Sunday 20 October 2019

DUP denies reports party is 'to be handed millions' to back May's Brexit deal

Democratic Unionist Party (DUP) deputy leader Nigel Dodds, speaks to the media outside the Cabinet Office, in London, Britain March 15, 2019. REUTERS/Henry Nicholls
Democratic Unionist Party (DUP) deputy leader Nigel Dodds, speaks to the media outside the Cabinet Office, in London, Britain March 15, 2019. REUTERS/Henry Nicholls
Independent.ie Newsdesk

Independent.ie Newsdesk

The DUP has moved to squash speculation Northern Ireland could be offered extra cash by Theresa May's government in a bid to break the Brexit impasse.

Deputy leader Nigel Dodds MP said on Friday talks between the party and senior cabinet ministers had been "constructive" and that the Government was focused on resolving the Irish backstop issue.

He met with chancellor Philip Hammond, chief whip Julian Smith and Environment Secretary Michael Gove.

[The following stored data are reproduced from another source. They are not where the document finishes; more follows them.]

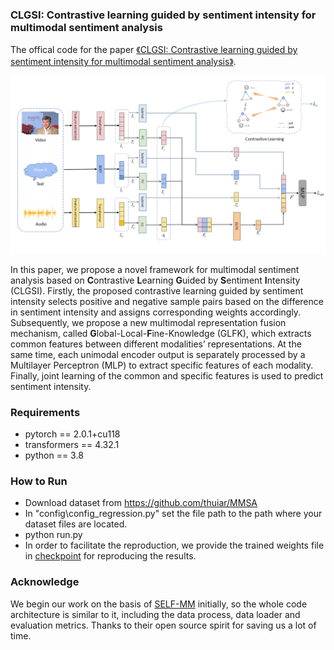 ### CLGSI: Contrastive learning guided by sentiment intensity for multimodal sentiment analysis

The offical code for the paper [《CLGSI: Contrastive learning guided by sentiment intensity for multimodal sentiment analysis》]([Paper](https://aclanthology.org/2024.findings-naacl.135.pdf)).



![](overall.png)

 In this paper, we propose a novel framework for multimodal sentiment analysis based on **C**ontrastive **L**earning **G**uided by **S**entiment **I**ntensity (CLGSI). Firstly, the proposed contrastive learning guided by sentiment intensity selects positive and negative sample pairs based on the difference in sentiment intensity and assigns corresponding weights accordingly. Subsequently, we propose a new multimodal representation fusion mechanism, called **G**lobal-Local-**F**ine-Knowledge (GLFK), which extracts common features between different modalities’ representations. At the same time, each unimodal encoder output is separately processed by a Multilayer Perceptron (MLP) to extract specific features of each modality. Finally, joint learning of the common and specific features is used to predict sentiment intensity. 



### Requirements

- pytorch == 2.0.1+cu118
- transformers ==  4.32.1
- python == 3.8



### How to Run

- Download dataset from https://github.com/thuiar/MMSA
- In "config\config_regression.py" set the file path to the path where your dataset files are located.
- python run.py
- In order to facilitate the reproduction, we provide the trained weights file in [checkpoint](https://drive.google.com/drive/folders/1BsPX39uoKy18-pZMh2m4lZpR45OJuUk5?usp=drive_link) for reproducing the results.



### Acknowledge

We begin our work on the basis of [SELF-MM](https://github.com/thuiar/Self-MM) initially, so the whole code architecture is similar to it, including the data process, data loader and evaluation metrics. Thanks to their open source spirit for saving us a lot of time.
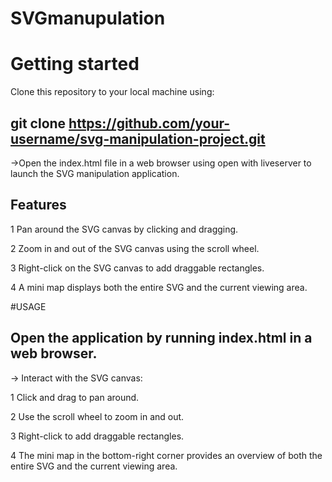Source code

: # SVGmanupulation
# Getting started
Clone this repository to your local machine using:
## git clone https://github.com/your-username/svg-manipulation-project.git
->Open the index.html file in a web browser using open with liveserver to launch the SVG manipulation application.
## Features
1 Pan around the SVG canvas by clicking and dragging.

2 Zoom in and out of the SVG canvas using the scroll wheel.

3 Right-click on the SVG canvas to add draggable rectangles.

4 A mini map displays both the entire SVG and the current viewing area.

#USAGE
## Open the application by running index.html in a web browser.

-> Interact with the SVG canvas:

 1 Click and drag to pan around. 
 
 2 Use the scroll wheel to zoom in and out.
 
 3 Right-click to add draggable rectangles.
 
 4 The mini map in the bottom-right corner provides an overview of both the entire SVG and the current viewing area.
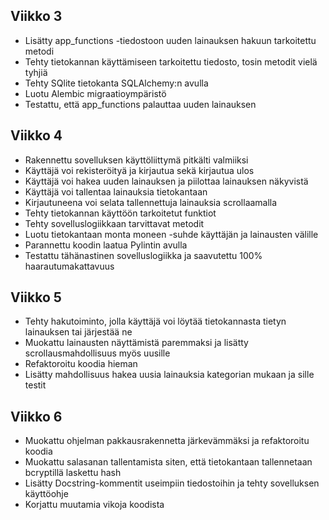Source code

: ## Viikko 3

- Lisätty app_functions -tiedostoon uuden lainauksen hakuun tarkoitettu metodi
- Tehty tietokannan käyttämiseen tarkoitettu tiedosto, tosin metodit vielä tyhjiä
- Tehty SQlite tietokanta SQLAlchemy:n avulla
- Luotu Alembic migraatioympäristö
- Testattu, että app_functions palauttaa uuden lainauksen

## Viikko 4

- Rakennettu sovelluksen käyttöliittymä pitkälti valmiiksi
- Käyttäjä voi rekisteröityä ja kirjautua sekä kirjautua ulos
- Käyttäjä voi hakea uuden lainauksen ja piilottaa lainauksen näkyvistä
- Käyttäjä voi tallentaa lainauksia tietokantaan
- Kirjautuneena voi selata tallennettuja lainauksia scrollaamalla
- Tehty tietokannan käyttöön tarkoitetut funktiot
- Tehty sovelluslogiikkaan tarvittavat metodit
- Luotu tietokantaan monta moneen -suhde käyttäjän ja lainausten välille
- Parannettu koodin laatua Pylintin avulla
- Testattu tähänastinen sovelluslogiikka ja saavutettu 100% haarautumakattavuus


## Viikko 5

- Tehty hakutoiminto, jolla käyttäjä voi löytää tietokannasta tietyn lainauksen tai järjestää ne
- Muokattu lainausten näyttämistä paremmaksi ja lisätty scrollausmahdollisuus myös uusille
- Refaktoroitu koodia hieman
- Lisätty mahdollisuus hakea uusia lainauksia kategorian mukaan ja sille testit

## Viikko 6

- Muokattu ohjelman pakkausrakennetta järkevämmäksi ja refaktoroitu koodia
- Muokattu salasanan tallentamista siten, että tietokantaan tallennetaan bcryptillä laskettu hash
- Lisätty Docstring-kommentit useimpiin tiedostoihin ja tehty sovelluksen käyttöohje
- Korjattu muutamia vikoja koodista
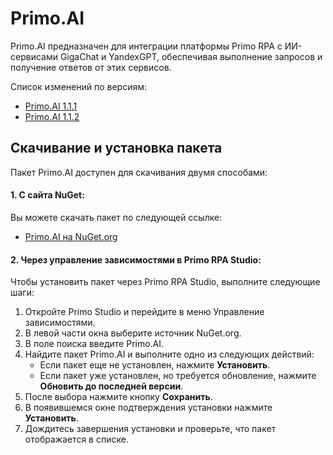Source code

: # Primo.AI 

Primo.AI предназначен для интеграции платформы Primo RPA с ИИ-сервисами GigaChat и YandexGPT, обеспечивая выполнение запросов и получение ответов от этих сервисов.

Список изменений по версиям:
 - [Primo.AI 1.1.1](https://docs.primo-rpa.ru/primo-rpa/release-notes/packages/windows/primo-ai/1.1.1)
 - [Primo.AI 1.1.2](https://docs.primo-rpa.ru/primo-rpa/release-notes/packages/windows/primo-ai/1.1.2)


## Скачивание и установка пакета

Пакет Primo.AI доступен для скачивания двумя способами:

#### 1. С сайта NuGet:
Вы можете скачать пакет по следующей ссылке:  
- [Primo.AI на NuGet.org](https://www.nuget.org/packages/Primo.AI)

#### 2. Через управление зависимостями в Primo RPA Studio:
Чтобы установить пакет через Primo RPA Studio, выполните следующие шаги:

1. Откройте Primo Studio и перейдите в меню Управление зависимостями.
2. В левой части окна выберите источник NuGet.org.
3. В поле поиска введите Primo.AI.
4. Найдите пакет Primo.AI и выполните одно из следующих действий:
   - Если пакет еще не установлен, нажмите **Установить**.
   - Если пакет уже установлен, но требуется обновление, нажмите **Обновить до последней версии**.
5. После выбора нажмите кнопку **Сохранить**.
6. В появившемся окне подтверждения установки нажмите **Установить**.
7. Дождитесь завершения установки и проверьте, что пакет отображается в списке.



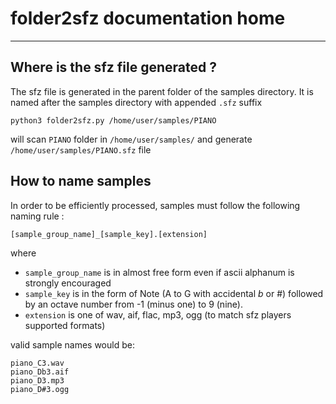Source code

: # folder2sfz documentation home

---
## Where is the sfz file generated ?

The sfz file is generated in the parent folder of the samples directory. 
It is named after the samples directory with appended `.sfz` suffix

    python3 folder2sfz.py /home/user/samples/PIANO

will scan `PIANO` folder in `/home/user/samples/` and generate 
`/home/user/samples/PIANO.sfz` file

## How to name samples 

In order to be efficiently processed, samples must follow the following naming rule :

    [sample_group_name]_[sample_key].[extension]
    
where 
- `sample_group_name` is in almost free form even if ascii alphanum is strongly encouraged 
- `sample_key` is in the form of Note (A to G with accidental *b* or #) followed by
an octave number from -1 (minus one) to 9 (nine).
-  `extension` is one of wav, aif, flac, mp3, ogg (to match sfz players supported formats)

valid sample names would be:

    piano_C3.wav
    piano_Db3.aif
    piano_D3.mp3
    piano_D#3.ogg


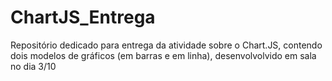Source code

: # ChartJS_Entrega
Repositório dedicado para entrega da atividade sobre o Chart.JS, contendo dois modelos de gráficos (em barras e em linha), desenvolvolvido em sala no dia 3/10
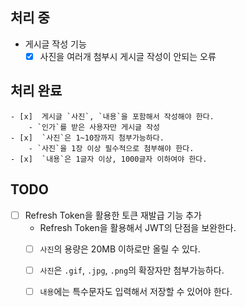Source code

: ## 처리 중
-  게시글 작성 기능
    - [x] 사진을 여러개 첨부시 게시글 작성이 안되는 오류

## 처리 완료
    - [x]  게시글 `사진`, `내용`을 포함해서 작성해야 한다.
        - `인가`를 받은 사용자만 게시글 작성
    - [x]  `사진`은 1~10장까지 첨부가능하다.
        - `사진`을 1장 이상 필수적으로 첨부해야 한다.
    - [x]  `내용`은 1글자 이상, 1000글자 이하여야 한다.

## TODO
- [ ] Refresh Token을 활용한 토큰 재발급 기능 추가
    - Refresh Token을 활용해서 JWT의 단점을 보완한다.
    - [ ]  `사진`의 용량은 20MB 이하로만 올릴 수 있다.
    - [ ]  `사진`은 `.gif`, `.jpg`, `.png`의 확장자만 첨부가능하다.
    - [ ]  `내용`에는 특수문자도 입력해서 저장할 수 있어야 한다.

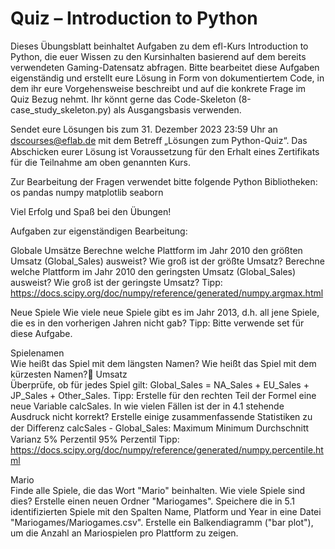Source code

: # Quiz – Introduction to Python
Dieses Übungsblatt beinhaltet Aufgaben zu dem efl-Kurs Introduction to Python, die euer Wissen zu den Kursinhalten basierend auf dem bereits verwendeten Gaming-Datensatz abfragen. Bitte bearbeitet diese Aufgaben eigenständig und erstellt eure Lösung in Form von dokumentiertem Code, in dem ihr eure Vorgehensweise beschreibt und auf die konkrete Frage im Quiz Bezug nehmt. Ihr könnt gerne das Code-Skeleton (8-case_study_skeleton.py) als Ausgangsbasis verwenden.

Sendet eure Lösungen bis zum 31. Dezember 2023 23:59 Uhr an dscourses@eflab.de mit dem Betreﬀ „Lösungen zum Python-Quiz“. Das Abschicken eurer Lösung ist Voraussetzung für den Erhalt eines Zertifikats für die Teilnahme am oben genannten Kurs.

Zur Bearbeitung der Fragen verwendet bitte folgende Python Bibliotheken: 
os 
pandas 
numpy 
matplotlib 
seaborn

Viel Erfolg und Spaß bei den Übungen! 

Aufgaben zur eigenständigen Bearbeitung:

Globale Umsätze
Berechne welche Plattform im Jahr 2010 den größten Umsatz (Global_Sales) ausweist? 
Wie groß ist der größte Umsatz?
Berechne welche Plattform im Jahr 2010 den geringsten Umsatz (Global_Sales) ausweist? 
Wie groß ist der geringste Umsatz? 
Tipp: https://docs.scipy.org/doc/numpy/reference/generated/numpy.argmax.html  

Neue Spiele
Wie viele neue Spiele gibt es im Jahr 2013, d.h. all jene Spiele, die es in den vorherigen Jahren nicht gab? 
Tipp: Bitte verwende set für diese Aufgabe. 

Spielenamen	 
Wie heißt das Spiel mit dem längsten Namen?
Wie heißt das Spiel mit dem kürzesten Namen?
Umsatz	 
Überprüfe, ob für jedes Spiel gilt: Global_Sales = NA_Sales + EU_Sales + JP_Sales + Other_Sales. 
Tipp: Erstelle für den rechten Teil der Formel eine neue Variable calcSales. 
In wie vielen Fällen ist der in 4.1 stehende Ausdruck nicht korrekt?
Erstelle einige zusammenfassende Statistiken zu der Diﬀerenz calcSales - Global_Sales: 
Maximum 
Minimum 
Durchschnitt 
Varianz 
5% Perzentil
95% Perzentil Tipp: https://docs.scipy.org/doc/numpy/reference/generated/numpy.percentile.html 


Mario	 
Finde alle Spiele, die das Wort "Mario" beinhalten. Wie viele Spiele sind dies? 
Erstelle einen neuen Ordner "Mariogames". Speichere die in 5.1 identifizierten Spiele mit den Spalten Name, Platform und Year in eine Datei "Mariogames/Mariogames.csv". 
Erstelle ein Balkendiagramm ("bar plot"), um die Anzahl an Mariospielen pro Plattform zu zeigen.
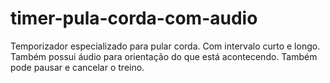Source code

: # timer-pula-corda-com-audio
Temporizador especializado para pular corda. Com intervalo curto e longo. Também possui áudio para orientação do que está acontecendo. Também pode pausar e cancelar o treino.
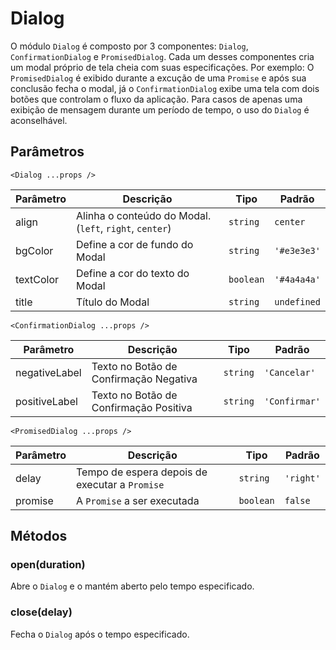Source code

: # Dialog

O módulo `Dialog` é composto por 3 componentes: `Dialog`, `ConfirmationDialog` e `PromisedDialog`. Cada um desses componentes cria um modal próprio de tela cheia com suas especificações.
Por exemplo: O `PromisedDialog` é exibido durante a excução de uma `Promise` e após sua conclusão fecha o modal, já o `ConfirmationDialog` exibe uma tela com dois botões que controlam o fluxo da aplicação.
Para casos de apenas uma exibição de mensagem durante um período de tempo, o uso do `Dialog` é aconselhável.

<!-- @example ./example/Example.html -->

## Parâmetros

`<Dialog ...props />`

| Parâmetro   | Descrição                                              | Tipo            | Padrão     |
|-------------|--------------------------------------------------------|-----------------|------------|
| align       | Alinha o conteúdo do Modal. (`left`, `right`, `center`)| `string`        | `center`   |
| bgColor     | Define a cor de fundo do Modal                         | `string`        | `'#e3e3e3'`|
| textColor   | Define a cor do texto do Modal                         | `boolean`       | `'#4a4a4a'`|
| title       | Título do Modal                                        | `string`        | `undefined`|

`<ConfirmationDialog ...props />`

| Parâmetro     | Descrição                                              | Tipo            | Padrão       |
|---------------|--------------------------------------------------------|-----------------|--------------|
| negativeLabel | Texto no Botão de Confirmação Negativa                 | `string`        | `'Cancelar'` |
| positiveLabel | Texto no Botão de Confirmação Positiva                 | `string`        | `'Confirmar'`|

`<PromisedDialog ...props />`

| Parâmetro   | Descrição                                               | Tipo            | Padrão     |
|-------------|---------------------------------------------------------|-----------------|------------|
| delay       | Tempo de espera depois de executar a `Promise`          | `string`        | `'right'`  |
| promise     | A `Promise` a ser executada                             | `boolean`       | `false`    |

## Métodos

### open(duration)
Abre o `Dialog` e o mantém aberto pelo tempo especificado.

### close(delay)
Fecha o `Dialog` após o tempo especificado.

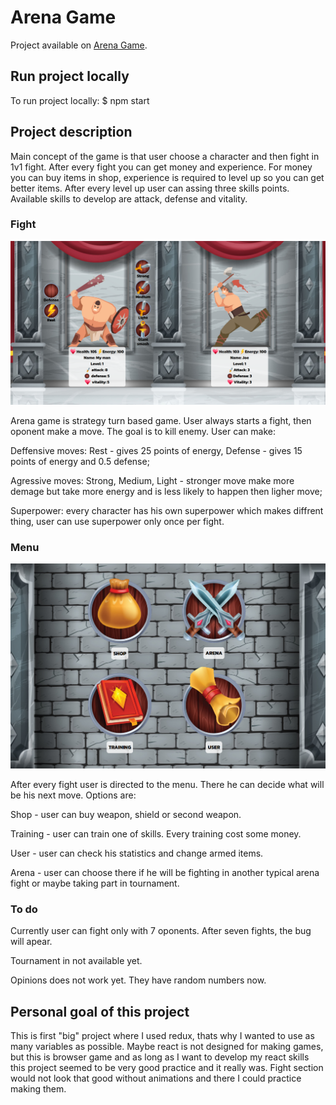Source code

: # Arena Game

Project available on [Arena Game](https://benodkk.github.io/arena-game/).

## Run project locally

To run project locally: $ npm start

## Project description

Main concept of the game is that user choose a character and then fight in 1v1 fight. After every fight you can get money and experience. For money you can buy items in shop, experience is required to level up so you can get better items. After every level up user can assing three skills points. Available skills to develop are attack, defense and vitality.

### Fight

<img src="https://github.com/Benodkk/arena-game/blob/main/Images/fight-ss.png">

Arena game is strategy turn based game. User always starts a fight, then oponent make a move. The goal is to kill enemy. User can make:

Deffensive moves: Rest - gives 25 points of energy, Defense - gives 15 points of energy and 0.5 defense;

Agressive moves: Strong, Medium, Light - stronger move make more demage but take more energy and is less likely to happen then ligher move;

Superpower: every character has his own superpower which makes diffrent thing, user can use superpower only once per fight.

### Menu

<img src="https://github.com/Benodkk/arena-game/blob/main/Images/menu-ss.png">

After every fight user is directed to the menu. There he can decide what will be his next move. Options are:

Shop - user can buy weapon, shield or second weapon.

Training - user can train one of skills. Every training cost some money.

User - user can check his statistics and change armed items.

Arena - user can choose there if he will be fighting in another typical arena fight or maybe taking part in tournament.

### To do

Currently user can fight only with 7 oponents. After seven fights, the bug will apear.

Tournament in not available yet.

Opinions does not work yet. They have random numbers now.

## Personal goal of this project

This is first "big" project where I used redux, thats why I wanted to use as many variables as possible.
Maybe react is not designed for making games, but this is browser game and as long as I want to develop my react skills this project seemed to be very good practice and it really was. Fight section would not look that good without animations and there I could practice making them.
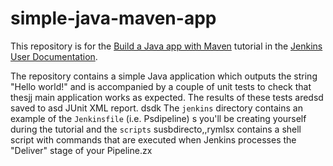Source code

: # simple-java-maven-app

This repository is for the
[Build a Java app with Maven](https://jenkins.io/doc/tutorials/build-a-java-app-with-maven/)
tutorial in the [Jenkins User Documentation](https://jenkins.io/doc/).

The repository contains a simple Java application which outputs the string
"Hello world!" and is accompanied by a couple of unit tests to check that thesjj
main application works as expected. The results of these tests aredsd saved to asd
JUnit XML report.
dsdk
The `jenkins` directory contains an example of the `Jenkinsfile` (i.e. Psdipeline) s
you'll be creating yourself during the tutorial and the `scripts` susbdirecto,,rymlsx
contains a shell script with commands that are executed when Jenkins processes
the "Deliver" stage of your Pipeline.zx
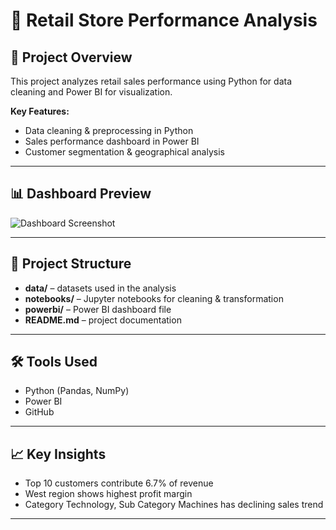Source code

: # 🛒 Retail Store Performance Analysis

## 📌 Project Overview
This project analyzes retail sales performance using Python for data cleaning and Power BI for visualization.

**Key Features:**
- Data cleaning & preprocessing in Python
- Sales performance dashboard in Power BI
- Customer segmentation & geographical analysis

---

## 📊 Dashboard Preview
![Dashboard Screenshot](images/dashboard_preview.png)

---

## 📂 Project Structure
- **data/** – datasets used in the analysis
- **notebooks/** – Jupyter notebooks for cleaning & transformation
- **powerbi/** – Power BI dashboard file
- **README.md** – project documentation

---

## 🛠 Tools Used
- Python (Pandas, NumPy)
- Power BI
- GitHub

---

## 📈 Key Insights
- Top 10 customers contribute 6.7% of revenue
- West region shows highest profit margin
- Category Technology, Sub Category Machines has declining sales trend

---



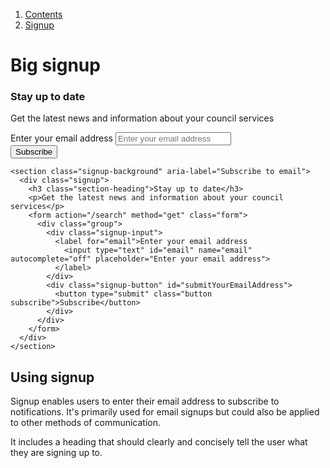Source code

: 1.  [Contents](/docs/core/design/overview)
2.  [Signup](#)

# Big signup

<section class="signup-background" aria-label="Subscribe to email">
  <div class="signup">
    <h3 class="section-heading">Stay up to date</h3>
    <p>Get the latest news and information about your council services</p>
    <form action="/search" method="get" class="form">
      <div class="group">
        <div class="signup-input">
          <label for="email">Enter your email address
            <input type="text" id="email" name="email" autocomplete="off" placeholder="Enter your email address">
          </label>
        </div>
        <div class="signup-button" id="submitYourEmailAddress">
          <button type="submit" class="button subscribe">Subscribe</button>
        </div>
      </div>
    </form>
  </div>
</section>

    <section class="signup-background" aria-label="Subscribe to email">
      <div class="signup">
        <h3 class="section-heading">Stay up to date</h3>
        <p>Get the latest news and information about your council services</p>
        <form action="/search" method="get" class="form">
          <div class="group">
            <div class="signup-input">
              <label for="email">Enter your email address
                <input type="text" id="email" name="email" autocomplete="off" placeholder="Enter your email address">
              </label>
            </div>
            <div class="signup-button" id="submitYourEmailAddress">
              <button type="submit" class="button subscribe">Subscribe</button>
            </div>
          </div>
        </form>
      </div>
    </section>

## Using signup

Signup enables users to enter their email address to subscribe to notifications. It's primarily used for email signups but could also be applied to other methods of communication.

It includes a heading that should clearly and concisely tell the user what they are signing up to.

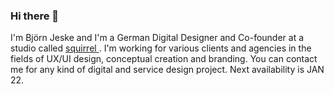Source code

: ### Hi there 👋

I'm Björn Jeske and I'm a German Digital Designer and Co-founder at a studio called <a href="https://sqrrl.de">squirrel </a>. I'm working for various clients and agencies in the fields of UX/UI design, conceptual creation and branding.
You can contact me for any kind of digital and service design project. Next availability is JAN 22.
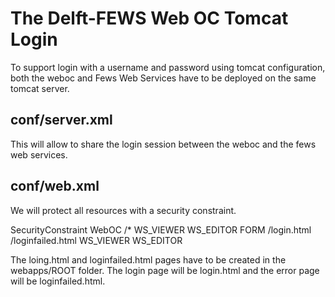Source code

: # The Delft-FEWS Web OC Tomcat Login

To support login with a username and password using tomcat configuration, both the weboc and Fews Web Services have to be deployed on the same tomcat server.


## conf/server.xml

<Valve className="org.apache.catalina.authenticator.SingleSignOn" />

This will allow to share the login session between the weboc and the fews web services.

## conf/web.xml

We will protect all resources with a security constraint. 

<security-constraint>
             <display-name>SecurityConstraint</display-name>
            <web-resource-collection>
                  <web-resource-name>WebOC</web-resource-name>
                 <url-pattern>/*</url-pattern>
         </web-resource-collection>
            <auth-constraint>
                  <role-name>WS_VIEWER</role-name>
                  <role-name>WS_EDITOR</role-name>
            </auth-constraint>
       </security-constraint>
      <login-config>
            <auth-method>FORM</auth-method>
         <form-login-config>
                  <form-login-page>/login.html</form-login-page>
                 <form-error-page>/loginfailed.html</form-error-page>
          </form-login-config>
     </login-config>
     <security-role>
        <role-name>WS_VIEWER</role-name>
    </security-role>
     <security-role>
        <role-name>WS_EDITOR</role-name>
    </security-role>


The loing.html and loginfailed.html pages have to be created in the webapps/ROOT folder.
The login page will be login.html and the error page will be loginfailed.html.

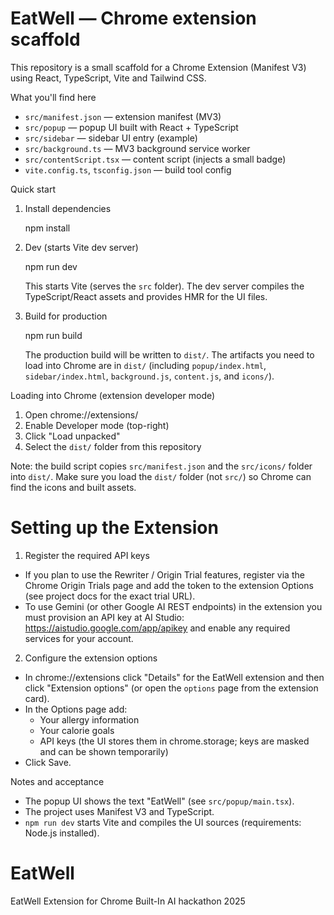 # EatWell — Chrome extension scaffold

This repository is a small scaffold for a Chrome Extension (Manifest V3) using React, TypeScript, Vite and Tailwind CSS.

What you'll find here

- `src/manifest.json` — extension manifest (MV3)
- `src/popup` — popup UI built with React + TypeScript
- `src/sidebar` — sidebar UI entry (example)
- `src/background.ts` — MV3 background service worker
- `src/contentScript.tsx` — content script (injects a small badge)
- `vite.config.ts`, `tsconfig.json` — build tool config

Quick start

1. Install dependencies

   npm install

2. Dev (starts Vite dev server)

   npm run dev

   This starts Vite (serves the `src` folder). The dev server compiles the TypeScript/React assets and provides HMR for the UI files.

3. Build for production

   npm run build

   The production build will be written to `dist/`. The artifacts you need to load into Chrome are in `dist/` (including `popup/index.html`, `sidebar/index.html`, `background.js`, `content.js`, and `icons/`).

Loading into Chrome (extension developer mode)

1. Open chrome://extensions/
2. Enable Developer mode (top-right)
3. Click "Load unpacked"
4. Select the `dist/` folder from this repository

Note: the build script copies `src/manifest.json` and the `src/icons/` folder into `dist/`. Make sure you load the `dist/` folder (not `src/`) so Chrome can find the icons and built assets.

# Setting up the Extension

1. Register the required API keys

- If you plan to use the Rewriter / Origin Trial features, register via the Chrome Origin Trials page and add the token to the extension Options (see project docs for the exact trial URL).
- To use Gemini (or other Google AI REST endpoints) in the extension you must provision an API key at AI Studio: https://aistudio.google.com/app/apikey and enable any required services for your account.

2. Configure the extension options

- In chrome://extensions click "Details" for the EatWell extension and then click "Extension options" (or open the `options` page from the extension card).
- In the Options page add:
   - Your allergy information
   - Your calorie goals
   - API keys (the UI stores them in chrome.storage; keys are masked and can be shown temporarily)
- Click Save.

Notes and acceptance

- The popup UI shows the text "EatWell" (see `src/popup/main.tsx`).
- The project uses Manifest V3 and TypeScript.
- `npm run dev` starts Vite and compiles the UI sources (requirements: Node.js installed).

# EatWell
EatWell Extension for Chrome Built-In AI hackathon 2025
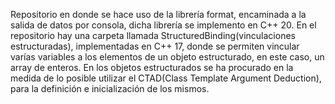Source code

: Repositorio en donde se hace uso de la librería format, encaminada a la salida de datos por consola, dicha librería se implemento en C++ 20.
En el repositorio hay una carpeta llamada StructuredBinding(vinculaciones estructuradas), implementadas en C++ 17, donde se permiten vincular varías
variables a los elementos de un objeto estructurado, en este caso, un array de enteros.
En los objetos estructurados se ha procurado en la medida de lo posible utilizar el CTAD(Class Template Argument Deduction), para la definición e
inicialización de los mismos.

The presence of Mr Hammond prompted speculation that Northern Ireland could be given a further funding boost in exchange for the DUP supporting the Prime Minister's Brexit deal.

However, Mr Dodds said "cash" was not discussed during the meetings.

Securing the support of the Northern Irish MPs is viewed as crucial to the government's hopes of winning the third vote on the Brexit withdrawal agreement next week.

On Saturday, a DUP spokesman said: “We are in discussions with the Government to ensure Northern Ireland is not separated out from the rest of the United Kingdom as we leave the European Union. Contrary to some reports we are not discussing cash.

"There are still issues to be addressed in our discussions.”

The DUP sceured more than £1billion in extra funding for the province in exchange for DUP MP's support in the Commons as part of a confidence and supply arrangement struck after the 2017 general election

That agreement comes to an end in June.

The Daily Telegraph reports ministers are "increasingly optimistic" that the DUP can be persuaded to back the deal.

The newspaper reports the negotiations are focused on winning legal reassurances that Northern Ireland would not diverge from the rest of the UK, in the event that the Irish backstop kicked in.